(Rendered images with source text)
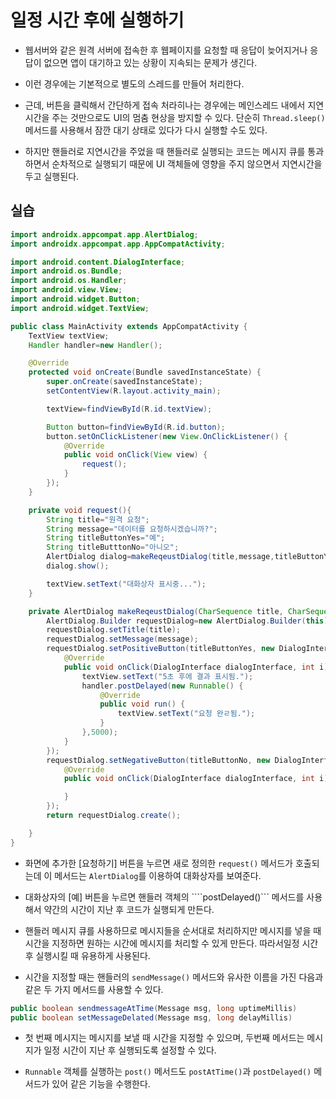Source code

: # 일정 시간 후에 실행하기

* 웹서버와 같은 원격 서버에 접속한 후 웹페이지를 요청할 때 응답이 늦어지거나 응답이 없으면 앱이 대기하고 있는 상황이 지속되는 문제가 생긴다.

* 이런 경우에는 기본적으로 별도의 스레드를 만들어 처리한다.

* 근데, 버튼을 클릭해서 간단하게 접속 처라히나는 경우에는 메인스레드 내에서 지연 시간을 주는 것만으로도 UI의 멈춤 현상을 방지할 수 있다. 단순히 ```Thread.sleep()``` 메서드를 사용해서 잠깐 대기 상태로 있다가 다시 실행할 수도 있다.

* 하지만 핸들러로 지연시간을 주었을 때 핸들러로 실행되는 코드는 메시지 큐를 통과하면서 순차적으로 실행되기 때문에 UI 객체들에 영향을 주지 않으면서 지연시간을 두고 실행된다.

## 실습

```java
import androidx.appcompat.app.AlertDialog;
import androidx.appcompat.app.AppCompatActivity;

import android.content.DialogInterface;
import android.os.Bundle;
import android.os.Handler;
import android.view.View;
import android.widget.Button;
import android.widget.TextView;

public class MainActivity extends AppCompatActivity {
    TextView textView;
    Handler handler=new Handler();

    @Override
    protected void onCreate(Bundle savedInstanceState) {
        super.onCreate(savedInstanceState);
        setContentView(R.layout.activity_main);

        textView=findViewById(R.id.textView);

        Button button=findViewById(R.id.button);
        button.setOnClickListener(new View.OnClickListener() {
            @Override
            public void onClick(View view) {
                request();
            }
        });
    }

    private void request(){
        String title="원격 요청";
        String message="데이터를 요청하시겠습니까?";
        String titleButtonYes="예";
        String titleButttonNo="아니오";
        AlertDialog dialog=makeReqeustDialog(title,message,titleButtonYes,titleButttonNo);
        dialog.show();

        textView.setText("대화상자 표시중...");
    }

    private AlertDialog makeReqeustDialog(CharSequence title, CharSequence message, CharSequence titleButtonYes, CharSequence titleButtonNo){
        AlertDialog.Builder requestDialog=new AlertDialog.Builder(this);
        requestDialog.setTitle(title);
        requestDialog.setMessage(message);
        requestDialog.setPositiveButton(titleButtonYes, new DialogInterface.OnClickListener() {
            @Override
            public void onClick(DialogInterface dialogInterface, int i) {
                textView.setText("5초 후에 결과 표시됨.");
                handler.postDelayed(new Runnable() {
                    @Override
                    public void run() {
                        textView.setText("요청 완ㄹ됨.");
                    }
                },5000);
            }
        });
        requestDialog.setNegativeButton(titleButtonNo, new DialogInterface.OnClickListener() {
            @Override
            public void onClick(DialogInterface dialogInterface, int i) {

            }
        });
        return requestDialog.create();

    }
}
```

* 화면에 추가한 [요청하기] 버튼을 누르면 새로 정의한 ```request()``` 메서드가 호출되는데 이 메서드는 ```AlertDialog```를 이용하여 대화상자를 보여준다.

* 대화상자의 [예] 버튼을 누르면 핸들러 객체의 ````postDelayed()``` 메서드를 사용해서 약간의 시간이 지난 후 코드가 실행되게 만든다.

* 핸들러 메시지 큐를 사용하므로 메시지들을 순서대로 처리하지만 메시지를 넣을 때 시간을 지정하면 원하는 시간에 메시지를 처리할 수 있게 만든다. 따라서일정 시간 후 실행시킬 때 유용하게 사용된다.

* 시간을 지정할 때는 핸들러의 ```sendMessage()``` 메서드와 유사한 이름을 가진 다음과 같은 두 가지 메서드를 사용할 수 있다.

```java
public boolean sendmessageAtTime(Message msg, long uptimeMillis)
public boolean setMessageDelated(Message msg, long delayMillis)
```

* 첫 번째 메시지는 메시지를 보낼 때 시간을 지정할 수 있으며, 두번째 메서드는 메시지가 일정 시간이 지난 후 실행되도록 설정할 수 있다.

* ```Runnable``` 객체를 실행하는 ```post()``` 메서드도 ```postAtTime()```과 ```postDelayed()``` 메서드가 있어 같은 기능을 수행한다.
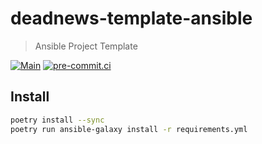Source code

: # deadnews-template-ansible

> Ansible Project Template

[![Main](https://github.com/DeadNews/deadnews-template-ansible/actions/workflows/main.yml/badge.svg)](https://github.com/DeadNews/deadnews-template-ansible/actions/workflows/main.yml)
[![pre-commit.ci](https://results.pre-commit.ci/badge/github/DeadNews/deadnews-template-ansible/main.svg)](https://results.pre-commit.ci/latest/github/DeadNews/deadnews-template-ansible/main)

## Install

```sh
poetry install --sync
poetry run ansible-galaxy install -r requirements.yml
```
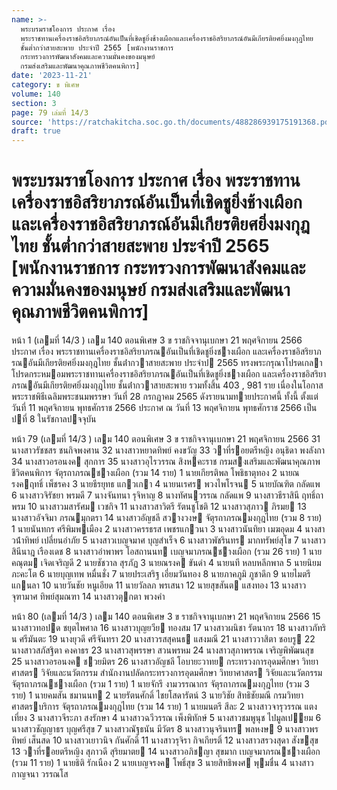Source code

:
 ```yaml
---
name: >-
  พระบรมราชโองการ ประกาศ เรื่อง
  พระราชทานเครื่องราชอิสริยาภรณ์อันเป็นที่เชิดชูยิ่งช้างเผือกและเครื่องราชอิสริยาภรณ์อันมีเกียรติยศยิ่งมงกุฎไทย
  ชั้นต่ำกว่าสายสะพาย ประจำปี 2565 [พนักงานราชการ
  กระทรวงการพัฒนาสังคมและความมั่นคงของมนุษย์
  กรมส่งเสริมและพัฒนาคุณภาพชีวิตคนพิการ]
date: '2023-11-21'
category: ข พิเศษ
volume: 140
section: 3
page: 79 เล่มที่ 14/3
source: 'https://ratchakitcha.soc.go.th/documents/488286939175191368.pdf'
draft: true
---
```


# พระบรมราชโองการ ประกาศ เรื่อง พระราชทานเครื่องราชอิสริยาภรณ์อันเป็นที่เชิดชูยิ่งช้างเผือกและเครื่องราชอิสริยาภรณ์อันมีเกียรติยศยิ่งมงกุฎไทย ชั้นต่ำกว่าสายสะพาย ประจำปี 2565 [พนักงานราชการ กระทรวงการพัฒนาสังคมและความมั่นคงของมนุษย์ กรมส่งเสริมและพัฒนาคุณภาพชีวิตคนพิการ]

หน้า 1 (เลมที่ 14/3 ) เลม 140 ตอนพิเศษ 3 ข ราชกิจจานุเบกษา 21 พฤศจิกายน 2566 ประกาศ เรื่อง พระราชทานเครื่องราชอิสริยาภรณอันเป็นที่เชิดชูยิ่งชางเผือก และเครื่องราชอิสริยาภรณอันมีเกียรติยศยิ่งมงกุฎไทย ชั้นต่ํากวาสายสะพาย ประจําป 2565 ทรงพระกรุณาโปรดเกลาโปรดกระหมอมพระราชทานเครื่องราชอิสริยาภรณอันเป็นที่เชิดชูยิ่งชางเผือก และเครื่องราชอิสริยาภรณอันมีเกียรติยศยิ่งมงกุฎไทย ชั้นต่ํากวาสายสะพาย รวมทั้งสิ้น 403 , 981 ราย เนื่องในโอกาสพระราชพิธีเฉลิมพระชนมพรรษา วันที่ 28 กรกฎาคม 2565 ดังรายนามทายประกาศนี้ ทั้งนี้ ตั้งแต่วันที่ 11 พฤศจิกายน พุทธศักราช 2566 ประกาศ ณ วันที่ 13 พฤศจิกายน พุทธศักราช 2566 เป็นปที่ 8 ในรัชกาลปจจุบัน

หน้า 79 (เลมที่ 14/3 ) เลม 140 ตอนพิเศษ 3 ข ราชกิจจานุเบกษา 21 พฤศจิกายน 2566 31 นางสาวรัชชสร ชนกิจพงศาน 32 นางสาวหยาดทิพย์ คงขวัญ 33 วาที่รอยตรีหญิง อนุธิดา พงลังกา 34 นางสาวอรอนงค สุกการ 35 นางสาวอุไรวรรณ สิงหคะราช กรมสงเสริมและพัฒนาคุณภาพชีวิตคนพิการ จัตุรถาภรณชางเผือก (รวม 14 ราย) 1 นายเกียรติพล โพธิธาตุทอง 2 นายณรงคฤทธิ์ เพ็ชรคง 3 นายธีรยุทธ แกวเกา 4 นายนเรศร พวงไพโรจน 5 นายบัณฑิต กลัดแพ 6 นางสาวจิรัชยา พรมดี 7 นางจันทนา รุจิหาญ 8 นางทัศนวรรณ กลัดแพ 9 นางสาวธีราสินี ฤทธิ์ถาพรม 10 นางสาวมสารัศม เวชกิจ 11 นางสาวสาวิตรี รัตนชูโชติ 12 นางสาวสุภาว ภิรมย 13 นางสาวอัจจิมา ภรณมุกตรา 14 นางสาวอัญชลี สวางวงษ จัตุรถาภรณมงกุฎไทย (รวม 8 ราย) 1 นายนันทกร ศรีพิมพเมือง 2 นางสาวครรธรส เพชรแกวนา 3 นางสาวนันทิยา เมฆอุดม 4 นางสาวน้ําทิพย์ เปลี่ยนอําภัย 5 นางสาวเบญจมาศ บุญสําเร็จ 6 นางสาวพัชรินทร มากทรัพย์สุโข 7 นางสาวสินีนาฎ เรืองเดช 8 นางสาวอําพาพร โอสถานนท เบญจมาภรณชางเผือก (รวม 26 ราย) 1 นายคณุตม เจิดเจริญดี 2 นายชัชวาล สุรภัฏ 3 นายณรงค ขันดํา 4 นายนที หลบหลีกพาล 5 นายนิยม ภะคะโต 6 นายบุญเทพ หมื่นชั่ง 7 นายประเสริฐ เอี่ยมวันทอง 8 นายภาคภูมิ ภูชาดึก 9 นายไมตรี แกนลา 10 นายวันชัย หนูเอียด 11 นายวัลลภ พรเสนา 12 นายสุขสันต แสงทอง 13 นางสาวจุฑามาศ ทิพย์สุมณฑา 14 นางสาวตุกตา พวงคํา

หน้า 80 (เลมที่ 14/3 ) เลม 140 ตอนพิเศษ 3 ข ราชกิจจานุเบกษา 21 พฤศจิกายน 2566 15 นางสาวทอปด ชยุตไพศาล 16 นางสาวบุญยวีย ทองสม 17 นางสาวผนิชา รัตนากร 18 นางสาวภัทริน ศรีมันตะ 19 นางยุวดี ศรีจันทรา 20 นางสาวรสสุคนธ แสงมณี 21 นางสาววาสิตา ชอบรู 22 นางสาวสภัสฐิตา คงคาธร 23 นางสาวสุพรรษา สวนพรหม 24 นางสาวสุภาพรรณ เจริญพิพัฒนสุข 25 นางสาวอรอนงค ชวยมิตร 26 นางสาวอัญชลี โอบายะวาทย กระทรวงการอุดมศึกษา วิทยาศาสตร วิจัยและนวัตกรรม สํานักงานปลัดกระทรวงการอุดมศึกษา วิทยาศาสตร วิจัยและนวัตกรรม จัตุรถาภรณชางเผือก (รวม 1 ราย) 1 นายจักรี งามวรรณากร จัตุรถาภรณมงกุฎไทย (รวม 3 ราย) 1 นายคมสัน ชมานนท 2 นายรัตนศักดิ์ ไชยโสดารัตน์ 3 นายวิชัย สิทธิชัยมณี กรมวิทยาศาสตรบริการ จัตุรถาภรณมงกุฎไทย (รวม 14 ราย) 1 นายมนตรี สีละ 2 นางสาวจารุวรรณ แตงเที่ยง 3 นางสาวจีระภา สงรักษา 4 นางสาวฉวีวรรณ เพ็งพิทักษ์ 5 นางสาวชมพูนุช ไปมูลเปยม 6 นางสาวชัญญาธร บุญศรีสุข 7 นางสาวณัฐธนัน มีวัตร 8 นางสาวนุจรินทร พลหงษ 9 นางสาวพรทิพย์ เส็นสด 10 นางสาวเยาวนิจ กันศักดิ์ 11 นางสาวรุจิรา กิจเกียรติ์ 12 นางสาวสรวงสุดา สังขสุข 13 วาที่รอยตรีหญิง สุภาวดี สุริยมาตย 14 นางสาวอภิชญา สุขมาก เบญจมาภรณชางเผือก (รวม 11 ราย) 1 นายธิติ รักเนือง 2 นายเบญจรงค โพธิ์สุข 3 นายสิทธิพงศ พุมชื่น 4 นางสาวกาญจนา วรรณโส
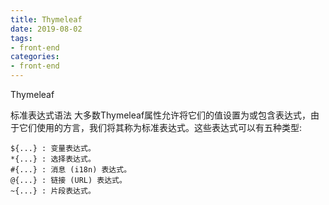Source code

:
 ```yaml
---
title: Thymeleaf
date: 2019-08-02
tags:
- front-end
categories:
- front-end
---
```

Thymeleaf
<!-- more -->
标准表达式语法
大多数Thymeleaf属性允许将它们的值设置为或包含表达式，由于它们使用的方言，我们将其称为标准表达式。这些表达式可以有五种类型:

    ${...} : 变量表达式。
    *{...} : 选择表达式。
    #{...} : 消息 (i18n) 表达式。
    @{...} : 链接 (URL) 表达式。
    ~{...} : 片段表达式。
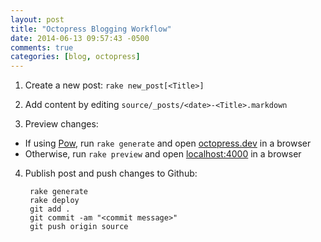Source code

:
 ```yaml
---
layout: post
title: "Octopress Blogging Workflow"
date: 2014-06-13 09:57:43 -0500
comments: true
categories: [blog, octopress] 
---
```


1. Create a new post: ```rake new_post[<Title>]```  

2. Add content by editing ```source/_posts/<date>-<Title>.markdown```

3. Preview changes:
 * If using [Pow](http://pow.cx), run ```rake generate``` and open [octopress.dev](http://octopress.dev) in a browser
 * Otherwise, run ```rake preview``` and open [localhost:4000](localhost:4000) in a browser

4. Publish post and push changes to Github:      

        rake generate
        rake deploy
        git add .
        git commit -am "<commit message>"
        git push origin source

> [Work to complete]:
Search the data above for "OnClickListener" and copy every line where it turns up.

> [Written response]:
        button.setOnClickListener(new View.OnClickListener() {
        requestDialog.setPositiveButton(titleButtonYes, new DialogInterface.OnClickListener() {
        requestDialog.setNegativeButton(titleButtonNo, new DialogInterface.OnClickListener() {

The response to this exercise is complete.